第五部 第三章 第十一話 新たな家臣

 新たな雁尾の家臣としてライが選んできたのは、若い兵士。


 イオリはその顔に見覚えがあった。


 いや……イオリだけでなく、ライの同行者達は全員その兵の顔に見覚えがあった。

 城門に集った領民と雁尾家臣が睨み合いになった時、領民を庇い啖呵を切ったあの兵士である。


 歳はライよりやや上と言ったところだろうか……。真っ直ぐで生真面目そうな顔。地方警備の役に就いていたその若き兵は、龍神に促され領民の護衛を行ない久瀬峰に辿り着いたのだ。


「ライ君……何故その青年か聞いても良いかい?」

「イオリさんも見てたでしょ?あの場でたった一人、領民を庇った勇気は賞賛すべきです」

「それが理由?」

「そうです。才覚までは確認していないので判りませんが、割りと化けるんじゃないですかね?」

「……わかったよ。ではオキサト様、残り一人は彼ということで」


 トントン拍子に話が進む中、ライに連行された兵は置かれた状況が理解出来ずオロオロとしている。

 そもそも領主の元に連れて来られたこと自体、混乱している原因なのだ。その顔には明らかに余裕が無い。


「君、名前は?」

「ミノベ・カズマサと申します。……あ、あの……俺、じゃなく私はやはり処分されるのでしょうか?」

「ハハハ……違う違う。私達は咄嗟に領民を庇った君の心意気を見ていてね……そんな君に是非頼みたいことがあるんだ」

「え……?」


 イオリの言葉を聞いてもピンと来ないカズマサは、何処かの警備を任されるのだろうと考えていた。


 だが、オキサト直々の言葉で自らの思い違いを知らされることになる。


「其方には城代家老ドウエツの直属補佐を任せたい」

「……………え?そ、そそ、それはどういう……」

「言葉通りだ。其方をこの久瀬峰の雲海城勤めの城代家老補佐に任命したいのだ」


 昇進……などというレベルではない。平民出身、しかも若輩のカズマサがその地位に就くことは、雁尾領史上前代未聞のことである。


 当然ながらカズマサは放心状態だ……。


「受けてはくれぬか?」

「あ、え、し、しかし、俺……私の様な作法も分からない者が……」

「足りぬものは学んでくれれば良い。今は雁尾の危機……皆の為に是非に頼む」


 そう言ったオキサトは改めて頭を下げた。流石にドウエツが止めようとしたが、オキサトは手で静止する。

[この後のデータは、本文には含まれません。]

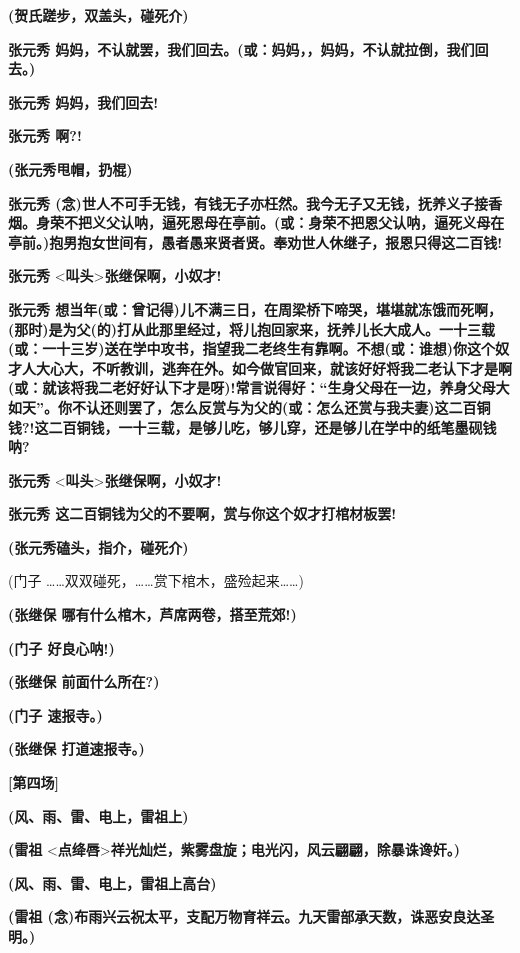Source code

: \textbf{(贺氏蹉步，双盖头，碰死介)}

\textbf{张元秀
妈妈，不认就罢，我们回去。(或：妈妈，，妈妈，不认就拉倒，我们回去。)}

\textbf{张元秀 妈妈，我们回去!}

\textbf{张元秀 啊?!}

\textbf{(张元秀甩帽，扔棍)}

\textbf{张元秀
(念)世人不可手无钱，有钱无子亦枉然。我今无子又无钱，抚养义子接香烟。身荣不把义父认呐，逼死恩母在亭前。(或：身荣不把恩父认呐，逼死义母在亭前。)抱男抱女世间有，愚者愚来贤者贤。奉劝世人休继子，报恩只得这二百钱!}

\textbf{张元秀}
\textless{}\textbf{叫头}\textgreater{}\textbf{张继保啊，小奴才!}

\textbf{张元秀
想当年(或：曾记得)儿不满三日，在周梁桥下啼哭，堪堪就冻饿而死啊，(那时)是为父(的)打从此那里经过，将儿抱回家来，抚养儿长大成人。一十三载(或：一十三岁)送在学中攻书，指望我二老终生有靠啊。不想(或：谁想)你这个奴才人大心大，不听教训，逃奔在外。如今做官回来，就该好好将我二老认下才是啊(或：就该将我二老好好认下才是呀)!常言说得好：``生身父母在一边，养身父母大如天''。你不认还则罢了，怎么反赏与为父的(或：怎么还赏与我夫妻)这二百铜钱?!这二百铜钱，一十三载，是够儿吃，够儿穿，还是够儿在学中的纸笔墨砚钱呐?}

\textbf{张元秀}
\textless{}\textbf{叫头}\textgreater{}\textbf{张继保啊，小奴才!}

\textbf{张元秀 这二百铜钱为父的不要啊，赏与你这个奴才打棺材板罢!}

\textbf{(张元秀磕头，指介，碰死介)}

(门子
\ldots{}\ldots{}双双碰死，\ldots{}\ldots{}赏下棺木，盛殓起来\ldots{}\ldots{})

\textbf{(张继保 哪有什么棺木，芦席两卷，搭至荒郊!)}

\textbf{(门子 好良心呐!)}

\textbf{(张继保 前面什么所在?)}

\textbf{(门子 速报寺。)}

\textbf{(张继保 打道速报寺。)}

\textbf{{[}第四场{]}}

\textbf{(风、雨、雷、电上，雷祖上)}

\textbf{(雷祖}
\textless{}\textbf{点绛唇}\textgreater{}\textbf{祥光灿烂，紫雾盘旋；电光闪，风云翩翩，除暴诛谗奸。)}

\textbf{(风、雨、雷、电上，雷祖上高台)}

\textbf{(雷祖
(念)布雨兴云祝太平，支配万物育祥云。九天雷部承天数，诛恶安良达圣明。)}

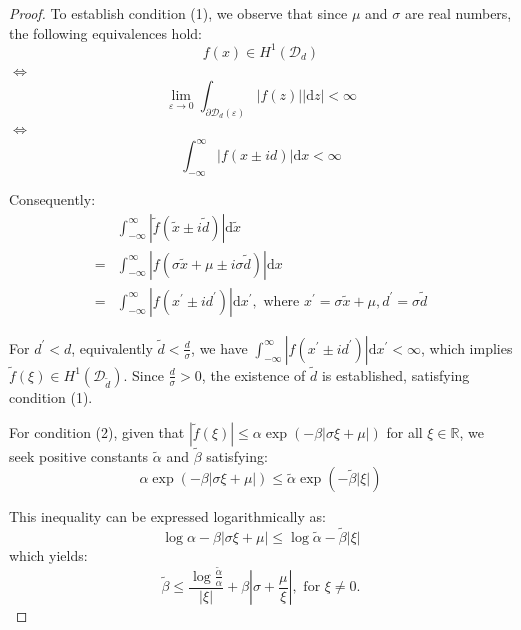 \begin{proof}
To establish condition (1), we observe that since $\mu$ and $\sigma$ are real numbers, the following equivalences hold:
\begin{equation}
f(x)\in H^1(\mathcal{D}_d)        
\end{equation}
$\Leftrightarrow$
\begin{equation}
    \lim_{\varepsilon \rightarrow 0} \int_{\partial \mathcal{D}_d(\varepsilon)}|f(z)||\mathrm{d} z|<\infty
\end{equation}
$\Leftrightarrow$
\begin{equation}
   \int_{-\infty}^{\infty}|f(x \pm id)|\mathrm{d} x<\infty 
\end{equation}

Consequently:
\begin{equation}
\begin{aligned}
         &\int_{-\infty}^{\infty}|\tilde{f}(\tilde{x}\pm i\tilde{d})|\mathrm{d} \tilde{x}\\
         = & \int_{-\infty}^{\infty}|f(\sigma \tilde{x}+\mu \pm i\sigma \tilde{d})|\mathrm{d} x \\
         = & \int_{-\infty}^{\infty}|f(x^\prime \pm id^\prime)|\mathrm{d} x^\prime, \text{ where } x^\prime=\sigma \tilde{x} +\mu,d^\prime = \sigma \tilde{d} 
\end{aligned}
\end{equation}

For $d^\prime < d$, equivalently $\tilde{d}<\frac{d}{\sigma}$, we have $ \int_{-\infty}^{\infty}|f(x^\prime\pm id^\prime)|\mathrm{d} x^\prime < \infty$, which implies $\tilde{f}(\xi)\in H^1(\mathcal{D}_{\tilde{d}})$. Since $\frac{d}{\sigma}>0$, the existence of $\tilde{d}$ is established, satisfying condition (1).

For condition (2), given that $|\tilde{f}(\xi)| \leq \alpha \exp (-\beta|\sigma\xi+\mu|)$ for all $\xi \in \mathbb{R}$, we seek positive constants $\tilde{\alpha}$ and $\tilde{\beta}$ satisfying:
\begin{equation}
     \alpha \exp (-\beta|\sigma\xi+\mu|) \leq \tilde{\alpha}\exp (-\tilde{\beta}|\xi|)
\end{equation}

This inequality can be expressed logarithmically as:
\begin{equation}
    \log \alpha -\beta|\sigma\xi+\mu| \leq \log \tilde{\alpha} -\tilde{\beta}|\xi| 
\end{equation}
which yields:
\begin{equation}
    \tilde{\beta} \leq \frac{\log \frac{\tilde{\alpha}}{\alpha}}{|\xi|}+\beta\left|\sigma+\frac{\mu}{\xi}\right|, \text{ for } \xi\neq 0.
\end{equation}


\end{proof}
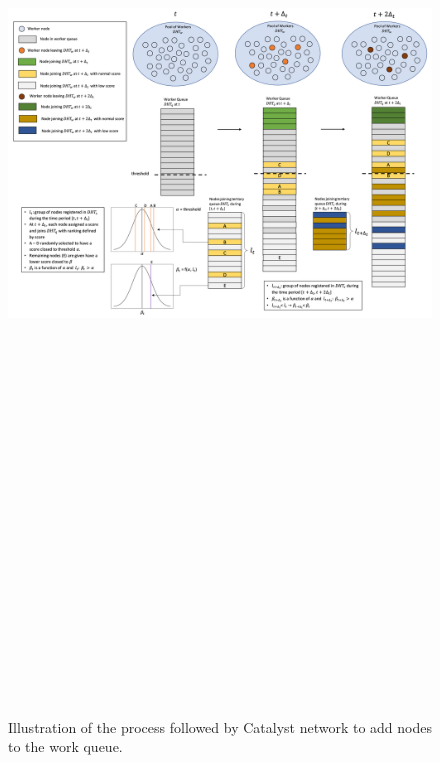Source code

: \newpage
\begin{landscape}
\begin{figure}
    \includegraphics[width=22cm,height=42cm,keepaspectratio]{Figures/Work_Queue_Management}
    \caption{\label{fig:NSM}Illustration of the process followed by Catalyst network to add nodes to the work queue.}
\end{figure}
\end{landscape}

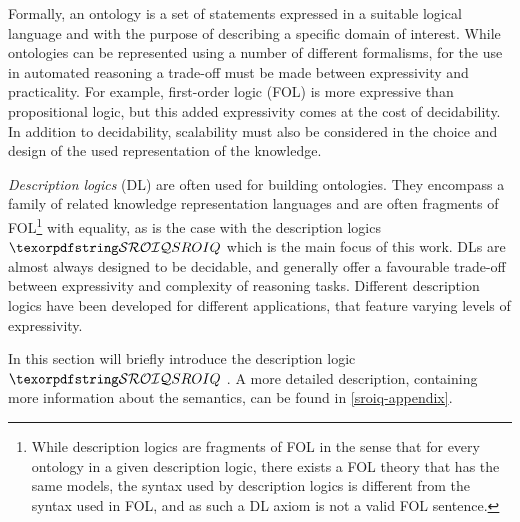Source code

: Formally, an ontology is a set of statements expressed in a suitable logical language and with the purpose of describing a specific domain of interest. While ontologies can be represented using a number of different formalisms, for the use in automated reasoning a trade-off must be made between expressivity and practicality. For example, first-order logic (FOL) is more expressive than propositional logic, but this added expressivity comes at the cost of decidability. In addition to decidability, scalability must also be considered in the choice and design of the used representation of the knowledge.

\emph{Description logics} (DL) are often used for building ontologies. They encompass a family of related knowledge representation languages and are often fragments of FOL\footnote{While description logics are fragments of FOL in the sense that for every ontology in a given description logic, there exists a FOL theory that has the same models, the syntax used by description logics is different from the syntax used in FOL, and as such a DL axiom is not a valid FOL sentence.} with equality, as is the case with the description logics $\SROIQ$ which is the main focus of this work. DLs are almost always designed to be decidable, and generally offer a favourable trade-off between expressivity and complexity of reasoning tasks. Different description logics have been developed for different applications, that feature varying levels of expressivity.

In this section will briefly introduce the description logic $\SROIQ$ \cite{horrocks2006even, rudolph2011foundations, baader_horrocks_lutz_sattler_2017}. A more detailed description, containing more information about the semantics, can be found in \cref{sroiq-appendix}.

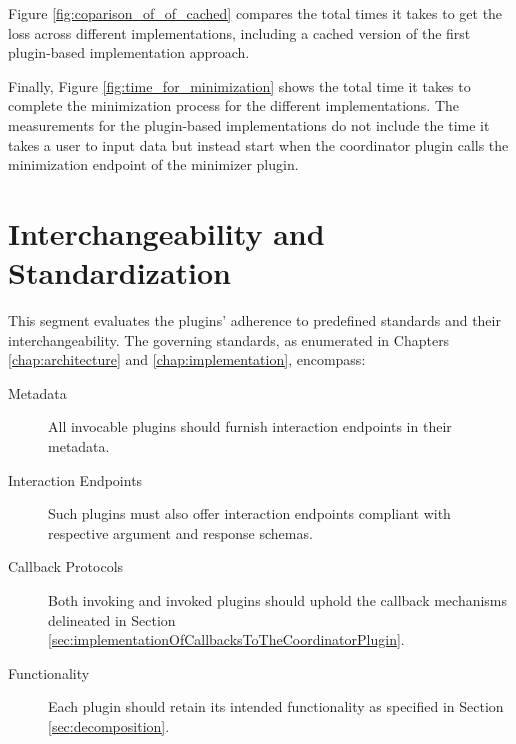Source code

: \documentclass[
  a4paper,  %
  twoside,  %
  bibliography=totoc,
  headsepline,
  cleardoublepage=empty,
  parskip=half,
  draft=false
]{scrbook}
\begin{document}

Figure \ref{fig:coparison_of_of_cached} compares the total times it takes to get the loss across different implementations, including a cached version of the first plugin-based implementation approach.


Finally, Figure \ref{fig:time_for_minimization} shows the total time it takes to complete the minimization process for the different implementations.
The measurements for the plugin-based implementations do not include the time it takes a user to input data but instead start when the coordinator plugin calls the minimization endpoint of the minimizer plugin.


\section{Interchangeability and Standardization}
\label{sec:interchangeabilityOfPlugins}

This segment evaluates the plugins' adherence to predefined standards and their interchangeability.
The governing standards, as enumerated in Chapters \ref{chap:architecture} and \ref{chap:implementation}, encompass:

\begin{description}
  \item[Metadata] All invocable plugins should furnish interaction endpoints in their metadata.
  \item[Interaction Endpoints] Such plugins must also offer interaction endpoints compliant with respective argument and response schemas.
  \item[Callback Protocols] Both invoking and invoked plugins should uphold the callback mechanisms delineated in Section \ref{sec:implementationOfCallbacksToTheCoordinatorPlugin}.
  \item[Functionality] Each plugin should retain its intended functionality as specified in Section \ref{sec:decomposition}.
\end{description}
\end{document}
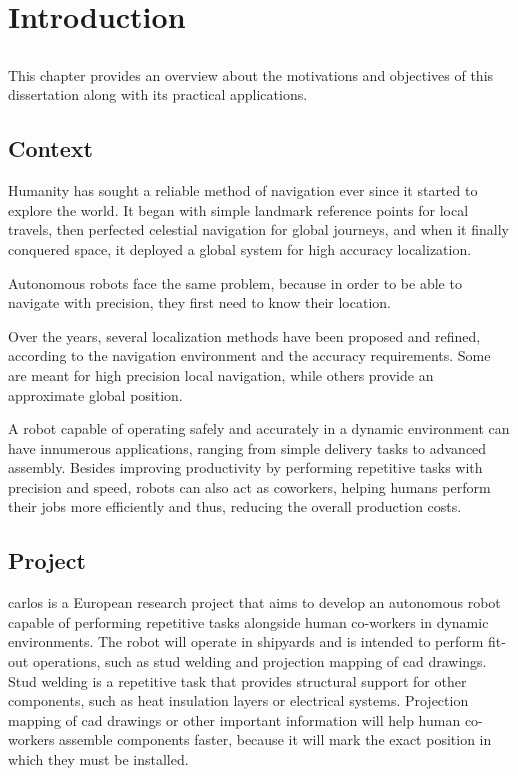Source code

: \chapter{Introduction} \label{chap:introduction}



\section*{}

This chapter provides an overview about the motivations and objectives of this dissertation along with its practical applications.



\section{Context} \label{sec:introduction_context}

Humanity has sought a reliable method of navigation ever since it started to explore the world. It began with simple landmark reference points for local travels, then perfected celestial navigation for global journeys, and when it finally conquered space, it deployed a global system for high accuracy localization.

Autonomous robots face the same problem, because in order to be able to navigate with precision, they first need to know their location.

Over the years, several localization methods have been proposed and refined, according to the navigation environment and the accuracy requirements. Some are meant for high precision local navigation, while others provide an approximate global position.

A robot capable of operating safely and accurately in a dynamic environment can have innumerous applications, ranging from simple delivery tasks to advanced assembly. Besides improving productivity by performing repetitive tasks with precision and speed, robots can also act as coworkers, helping humans perform their jobs more efficiently and thus, reducing the overall production costs.



\section{Project} \label{sec:introduction_project}

\gls{carlos} is a European research project that aims to develop an autonomous robot capable of performing repetitive tasks alongside human co-workers in dynamic environments. The robot will operate in shipyards and is intended to perform fit-out operations, such as stud welding and projection mapping of \gls{cad} drawings. Stud welding is a repetitive task that provides structural support for other components, such as heat insulation layers or electrical systems. Projection mapping of \gls{cad} drawings or other important information will help human co-workers assemble components faster, because it will mark the exact position in which they must be installed.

「私は頼む側の立場……頭を下げて然るべきなのだ、ドウエツ」

「では、私も……どうかこの通り」


 オキサトに倣い頭を下げるドウエツ。カズマサは慌てオロオロするばかりだ。


「あ、頭をお上げ下さい!……本当に私などで宜しいのですか?」

「うむ。我が身を盾に領民を護ろうとしたという其方こそ、今後の雁尾に必要……私はそう思う」

「……わ、わかりました。私如きがどこまで出来るか分かりませんが、全力を尽くします。あ……そ、それで……ひ、一つだけお願いがあるのですが……」

「何だ?遠慮せず申してみよ」

「はい……家族を……この街に呼びたいのです。母と祖父を……」

「相分かった。住まいも用意する故、安心して連れて来ると良い」

「あ、ありがとうございます!」


 カズマサはサッと正座し頭を下げた。異例の出世にはまだ実感が伴っていない様だが、取り敢えず家族の生活を楽にしてやれることを素直に喜んでいる。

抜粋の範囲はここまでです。